Exercise details:
Once the line holding "- Utilized machine" is found in the listing below, write it out and each later line exactly, up to and including the one holding "## Project Workflow".

The data:

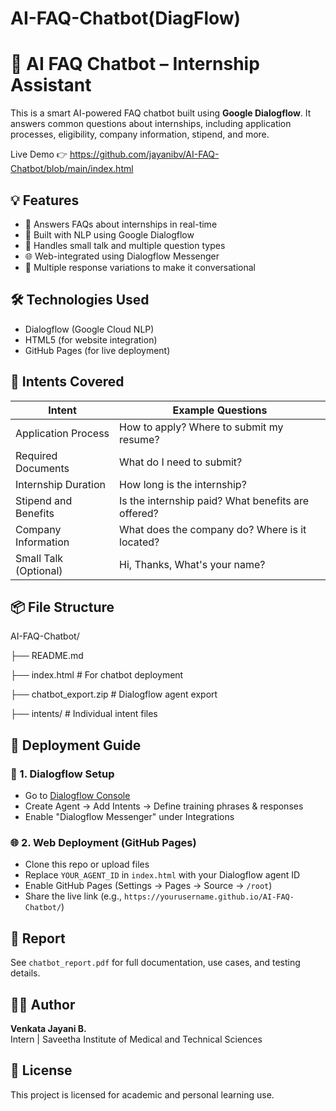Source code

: # AI-FAQ-Chatbot(DiagFlow)

# 🤖 AI FAQ Chatbot – Internship Assistant

This is a smart AI-powered FAQ chatbot built using **Google Dialogflow**. It answers common questions about internships, including application processes, eligibility, company information, stipend, and more.

Live Demo 👉 https://github.com/jayanibv/AI-FAQ-Chatbot/blob/main/index.html

## 💡 Features

- 🔎 Answers FAQs about internships in real-time
- 🧠 Built with NLP using Google Dialogflow
- 💬 Handles small talk and multiple question types
- 🌐 Web-integrated using Dialogflow Messenger
- 📄 Multiple response variations to make it conversational

## 🛠️ Technologies Used

- Dialogflow (Google Cloud NLP)
- HTML5 (for website integration)
- GitHub Pages (for live deployment)

## 🧩 Intents Covered

| Intent                        | Example Questions                                      |
|------------------------------|--------------------------------------------------------|
| Application Process          | How to apply? Where to submit my resume?              |
| Required Documents           | What do I need to submit?                             |
| Internship Duration          | How long is the internship?                           |
| Stipend and Benefits         | Is the internship paid? What benefits are offered?    |
| Company Information          | What does the company do? Where is it located?        |
| Small Talk (Optional)        | Hi, Thanks, What's your name?                         |

## 📦 File Structure

AI-FAQ-Chatbot/

├── README.md

├── index.html # For chatbot deployment

├── chatbot_export.zip # Dialogflow agent export

├── intents/ # Individual intent files

## 🚀 Deployment Guide

### 🧠 1. Dialogflow Setup
- Go to [Dialogflow Console](https://dialogflow.cloud.google.com/)
- Create Agent → Add Intents → Define training phrases & responses
- Enable "Dialogflow Messenger" under Integrations

### 🌐 2. Web Deployment (GitHub Pages)
- Clone this repo or upload files
- Replace `YOUR_AGENT_ID` in `index.html` with your Dialogflow agent ID
- Enable GitHub Pages (Settings → Pages → Source → `/root`)
- Share the live link (e.g., `https://yourusername.github.io/AI-FAQ-Chatbot/`)

## 📝 Report
See `chatbot_report.pdf` for full documentation, use cases, and testing details.


## 🙋‍♂️ Author
**Venkata Jayani B.**  
Intern | Saveetha Institute of Medical and Technical Sciences

## 📃 License
This project is licensed for academic and personal learning use.
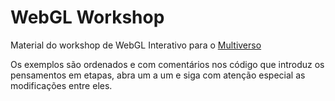 # WebGL Workshop

Material do workshop de WebGL Interativo para o [Multiverso](http://www.multiverso.cc/)

Os exemplos são ordenados e com comentários nos código que introduz os pensamentos em etapas, abra um a um e siga com atenção especial as modificações entre eles.
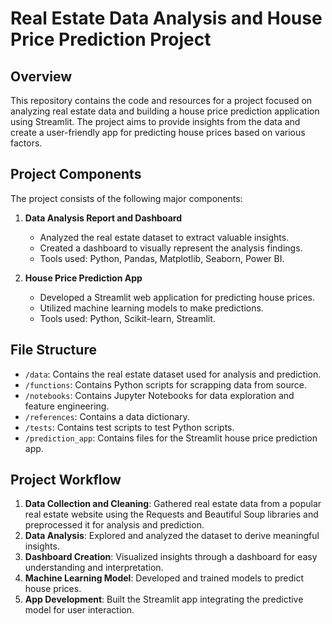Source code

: # Real Estate Data Analysis and House Price Prediction Project

## Overview
This repository contains the code and resources for a project focused on analyzing real estate data and building a house price prediction application using Streamlit. The project aims to provide insights from the data and create a user-friendly app for predicting house prices based on various factors.

## Project Components
The project consists of the following major components:

1. **Data Analysis Report and Dashboard**
   - Analyzed the real estate dataset to extract valuable insights.
   - Created a dashboard to visually represent the analysis findings.
   - Tools used: Python, Pandas, Matplotlib, Seaborn, Power BI.

2. **House Price Prediction App**
   - Developed a Streamlit web application for predicting house prices.
   - Utilized machine learning models to make predictions.
   - Tools used: Python, Scikit-learn, Streamlit.

## File Structure
- `/data`: Contains the real estate dataset used for analysis and prediction.
- `/functions`: Contains Python scripts for scrapping data from source.
- `/notebooks`: Contains Jupyter Notebooks for data exploration and feature engineering.
- `/references`: Contains a data dictionary.
- `/tests`:  Contains test scripts to test Python scripts.
- `/prediction_app`: Contains files for the Streamlit house price prediction app.

## Project Workflow
1. **Data Collection and Cleaning**: Gathered real estate data from a popular real estate website using the Requests and Beautiful Soup libraries and preprocessed it for analysis and prediction.
2. **Data Analysis**: Explored and analyzed the dataset to derive meaningful insights.
3. **Dashboard Creation**: Visualized insights through a dashboard for easy understanding and interpretation.
4. **Machine Learning Model**: Developed and trained models to predict house prices.
5. **App Development**: Built the Streamlit app integrating the predictive model for user interaction.

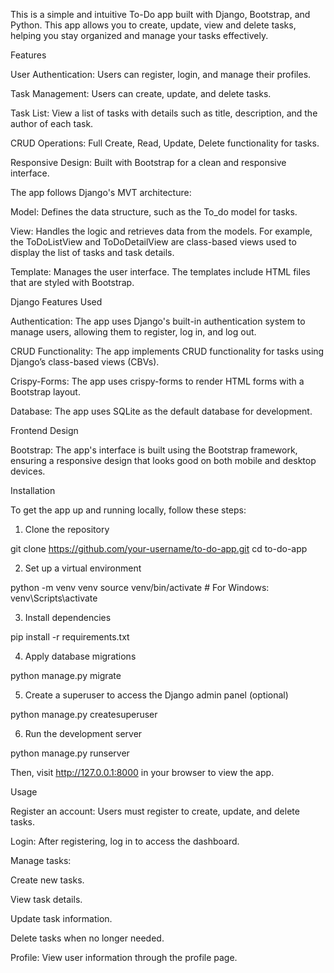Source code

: This is a simple and intuitive To-Do app built with Django, Bootstrap, and Python. This app allows you to create, update, view and delete tasks, helping you stay organized and manage your tasks effectively.

Features

User Authentication: Users can register, login, and manage their profiles.

Task Management: Users can create, update, and delete tasks.

Task List: View a list of tasks with details such as title, description, and the author of each task.

CRUD Operations: Full Create, Read, Update, Delete functionality for tasks.

Responsive Design: Built with Bootstrap for a clean and responsive interface.

The app follows Django's MVT architecture:

Model: Defines the data structure, such as the To_do model for tasks.

View: Handles the logic and retrieves data from the models. For example, the ToDoListView and ToDoDetailView are class-based views used to display the list of tasks and task details.

Template: Manages the user interface. The templates include HTML files that are styled with Bootstrap.

Django Features Used

Authentication: The app uses Django's built-in authentication system to manage users, allowing them to register, log in, and log out.

CRUD Functionality: The app implements CRUD functionality for tasks using Django’s class-based views (CBVs).

Crispy-Forms: The app uses crispy-forms to render HTML forms with a Bootstrap layout.

Database: The app uses SQLite as the default database for development.

Frontend Design

Bootstrap: The app's interface is built using the Bootstrap framework, ensuring a responsive design that looks good on both mobile and desktop devices.

Installation

To get the app up and running locally, follow these steps:

1. Clone the repository

git clone https://github.com/your-username/to-do-app.git
cd to-do-app

2. Set up a virtual environment

python -m venv venv
source venv/bin/activate  # For Windows: venv\Scripts\activate

3. Install dependencies

pip install -r requirements.txt

4. Apply database migrations

python manage.py migrate

5. Create a superuser to access the Django admin panel (optional)

python manage.py createsuperuser

6. Run the development server

python manage.py runserver

Then, visit http://127.0.0.1:8000 in your browser to view the app.


Usage

Register an account: Users must register to create, update, and delete tasks.

Login: After registering, log in to access the dashboard.

Manage tasks:

Create new tasks.

View task details.

Update task information.

Delete tasks when no longer needed.

Profile: View user information through the profile page.

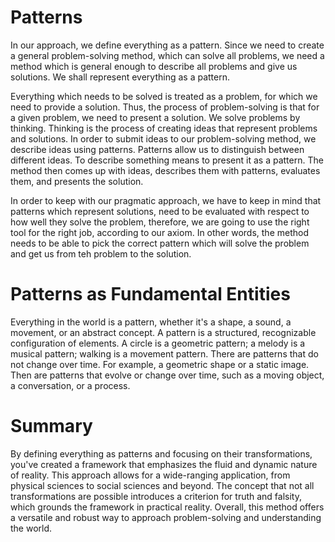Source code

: # Patterns

In our approach, we define everything as a pattern. Since we need to create a general problem-solving method, which can solve all problems, we need a method which is general enough to describe all problems and give us solutions. We shall represent everything as a pattern.

Everything which needs to be solved is treated as a problem, for which we need to provide a solution. Thus, the process of problem-solving is that for a given problem, we need to present a solution. We solve problems by thinking. Thinking is the process of creating ideas that represent problems and solutions. In order to submit ideas to our problem-solving method, we describe ideas using patterns. Patterns allow us to distinguish between different ideas. To describe something means to present it as a pattern. The method then comes up with ideas, describes them with patterns, evaluates them, and presents the solution.

In order to keep with our pragmatic approach, we have to keep in mind that patterns which represent solutions, need to be evaluated with respect to how well they solve the problem, therefore, we are going to use the right tool for the right job, according to our axiom. In other words, the method needs to be able to pick the correct pattern which will solve the problem and get us from teh problem to the solution.

# Patterns as Fundamental Entities

Everything in the world is a pattern, whether it's a shape, a sound, a movement, or an abstract concept. A pattern is a structured, recognizable configuration of elements. A circle is a geometric pattern; a melody is a musical pattern; walking is a movement pattern. There are patterns that do not change over time. For example, a geometric shape or a static image. Then are patterns that evolve or change over time, such as a moving object, a conversation, or a process.

# Summary

By defining everything as patterns and focusing on their transformations, you've created a framework that emphasizes the fluid and dynamic nature of reality. This approach allows for a wide-ranging application, from physical sciences to social sciences and beyond. The concept that not all transformations are possible introduces a criterion for truth and falsity, which grounds the framework in practical reality. Overall, this method offers a versatile and robust way to approach problem-solving and understanding the world.

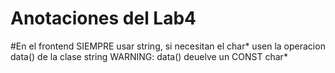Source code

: # Anotaciones del Lab4

#En el frontend SIEMPRE usar string, si necesitan el char* usen la operacion data() de la clase string WARNING: data() deuelve un CONST char*

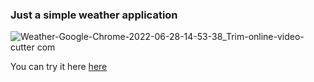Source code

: ### Just a simple weather application

![Weather-Google-Chrome-2022-06-28-14-53-38_Trim-_online-video-cutter com_](https://user-images.githubusercontent.com/73027259/176172639-659cd144-13d8-40ce-8aa1-f67fda453345.gif)

You can try it here <a href="https://weather-lk4ruw694-ilyaozhereliev.vercel.app" target="_blank"/>here</a>


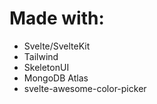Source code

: # Made with:

- Svelte/SvelteKit
- Tailwind
- SkeletonUI
- MongoDB Atlas
- svelte-awesome-color-picker
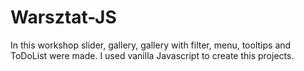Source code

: # Warsztat-JS
In this workshop slider, gallery, gallery with filter, menu, tooltips and ToDoList were made. I used vanilla Javascript to create this projects. 
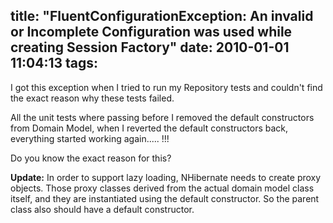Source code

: title: "FluentConfigurationException: An invalid or Incomplete Configuration was used while creating Session Factory"
date: 2010-01-01 11:04:13
tags:
---

I got this exception when I tried to run my Repository tests and couldn't find the exact reason why these tests failed.

All the unit tests where passing before I removed the default constructors from Domain Model, when I reverted the default constructors back, everything started working again..... !!!

Do you know the exact reason for this?

**Update:** In order to support lazy loading, NHibernate needs to create proxy objects. Those proxy classes derived from the actual domain model class itself, and they are instantiated using the default constructor. So the parent class also should have a default constructor.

Task answer:
   - Utilized machine learning models to make predictions.
   - Tools used: Python, Scikit-learn, Streamlit.

## File Structure
- `/data`: Contains the real estate dataset used for analysis and prediction.
- `/functions`: Contains Python scripts for scrapping data from source.
- `/notebooks`: Contains Jupyter Notebooks for data exploration and feature engineering.
- `/references`: Contains a data dictionary.
- `/tests`:  Contains test scripts to test Python scripts.
- `/prediction_app`: Contains files for the Streamlit house price prediction app.

## Project Workflow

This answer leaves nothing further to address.